Ms. Weir does a good job of showing that what other writers have used to prove that Mary Boleyn was King Henry VIII's mistress from 1522-1526, mainly the grants of offices and lands to her husband William Carey, is false. William Carey received nothing out of the ordinary for a man of his position at court. Ms. Weir also shows that the elevation of Mary Boleyn's father to the title of Viscount Rochford in 1525 had to do with his ability as a skilled ambassador for the English court and not because his daughter was sleeping with the King. Ms. Weir also debunks the significance of the ship the Mary Boleyn in the English fleet. The ship, along with the ship the Anne Boleyn, were purchased with those names from Mary's father, Thomas Boleyn.

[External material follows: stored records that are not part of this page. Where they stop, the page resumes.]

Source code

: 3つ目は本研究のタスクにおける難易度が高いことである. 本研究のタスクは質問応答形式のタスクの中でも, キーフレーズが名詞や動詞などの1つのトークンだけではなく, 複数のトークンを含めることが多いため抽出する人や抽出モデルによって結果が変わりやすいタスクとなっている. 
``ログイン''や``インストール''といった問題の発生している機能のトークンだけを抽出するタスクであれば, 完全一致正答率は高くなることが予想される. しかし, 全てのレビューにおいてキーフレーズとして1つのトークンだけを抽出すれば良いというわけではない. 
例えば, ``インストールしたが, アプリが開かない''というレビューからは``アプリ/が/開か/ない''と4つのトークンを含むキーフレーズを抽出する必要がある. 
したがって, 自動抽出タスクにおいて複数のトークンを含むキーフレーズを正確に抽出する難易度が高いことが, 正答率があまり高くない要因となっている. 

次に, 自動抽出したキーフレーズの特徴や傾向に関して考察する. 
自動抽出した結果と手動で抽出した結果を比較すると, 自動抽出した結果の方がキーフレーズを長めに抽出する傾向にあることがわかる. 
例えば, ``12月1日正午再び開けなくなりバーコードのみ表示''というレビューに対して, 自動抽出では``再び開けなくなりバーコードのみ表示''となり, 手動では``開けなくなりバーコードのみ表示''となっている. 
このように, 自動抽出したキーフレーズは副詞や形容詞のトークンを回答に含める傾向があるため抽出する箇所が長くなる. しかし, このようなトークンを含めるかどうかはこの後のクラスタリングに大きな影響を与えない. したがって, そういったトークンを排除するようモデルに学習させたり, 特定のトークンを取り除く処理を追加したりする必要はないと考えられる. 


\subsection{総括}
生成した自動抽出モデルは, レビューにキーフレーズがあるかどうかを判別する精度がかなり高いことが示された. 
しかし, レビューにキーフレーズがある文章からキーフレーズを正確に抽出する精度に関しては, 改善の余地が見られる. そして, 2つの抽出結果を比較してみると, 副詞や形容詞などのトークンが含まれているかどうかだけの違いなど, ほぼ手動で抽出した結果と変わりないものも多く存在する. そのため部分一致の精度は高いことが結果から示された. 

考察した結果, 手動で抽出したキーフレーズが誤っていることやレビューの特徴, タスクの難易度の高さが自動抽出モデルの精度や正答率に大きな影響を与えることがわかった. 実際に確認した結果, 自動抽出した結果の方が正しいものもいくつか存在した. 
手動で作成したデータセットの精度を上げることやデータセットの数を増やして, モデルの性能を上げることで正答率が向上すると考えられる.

The truly fascinating research that Alison Weir has found is in examining Mary Boleyn's life after the death of her husband in 1528. She shows convincing evidence that Mary Boleyn was not close to her family. Ms. Weir believes that, contrary to popular fiction, Mary's family was not pleased that she was a royal mistress. Following William Carey's death she had to have the King intervene with her father to provide her with financial support. Thomas Boleyn would treat his daughter-in-law, Jane Parker the same way after the execution of his son, George. Mary Boleyn is rarely recorded at court after 1522. She is mentioned as accompanying the English court to Calais in 1532 and as a member of Anne Boleyn's household after she is proclaimed queen at Easter in 1533. She participated in Anne's coronation.
The final blow to her relationship with her family came when Mary Boleyn secretly wed William Stafford in 1534. Ms. Weir notes that Stafford was a minor courtier, the younger son of a knight who served as a Gentleman Usher to the king. In the summer of 1533 he became a spearman to the Calais garrison serving under the governor of Calais, Arthur Plantagenet, Viscount Lisle. He is referred to several times in the Lisle letters as a trusted messenger to and from the court. Mary Boleyn's marriage was discovered in the fall of 1534 when she became visibly pregnant. One of her two extant letters is from this period in which she wrote to Thomas Cromwell begging his assistance. It is this letter in which Mary states "I had rather beg my bread with him than to be the greatest queen christened." Ms. Weir clearly believes that this statement proves how much the sisters were estranged. While some historians believe that Mary Boleyn was reconciled with Queen Anne, assisting her after her miscarriage of 1536, Ms. Weir points out that there is no record of Mary Boleyn being at court after 1534. She would live in obscurity surviving the executions of her sister, her brother, the deaths of her parents and the execution of her sister-in-law Jane Parker in the downfall of Queen Katherine Howard. Mary Boleyn would die in 1543 and the place of her burial is unknown.
Ms. Weir's scholarship is very sound, if too detailed. She does rightfully dismiss a lot of the romantic mythology surrounding Mary Boleyn, yet uses some of that same dubious material whether it is the mostly inaccurate statements of Rodolfo Pio, the papal nuncio or the poetry of Sir Philip Sydney when it serves the point she is trying to make. It is not an easy read, but it is well worth adding to one's library if the reader is interested in expanding their knowledge of Tudor court history.
Alison's Weir's Mary Boleyn biography was published in 2011. In Great Britain it is known as Mary Boleyn: The Great and Infamous Whore, published by Jonathan Cape. In the United States it is known as Mary Boleyn: The Mistress of Kings, published by Ballantine Books.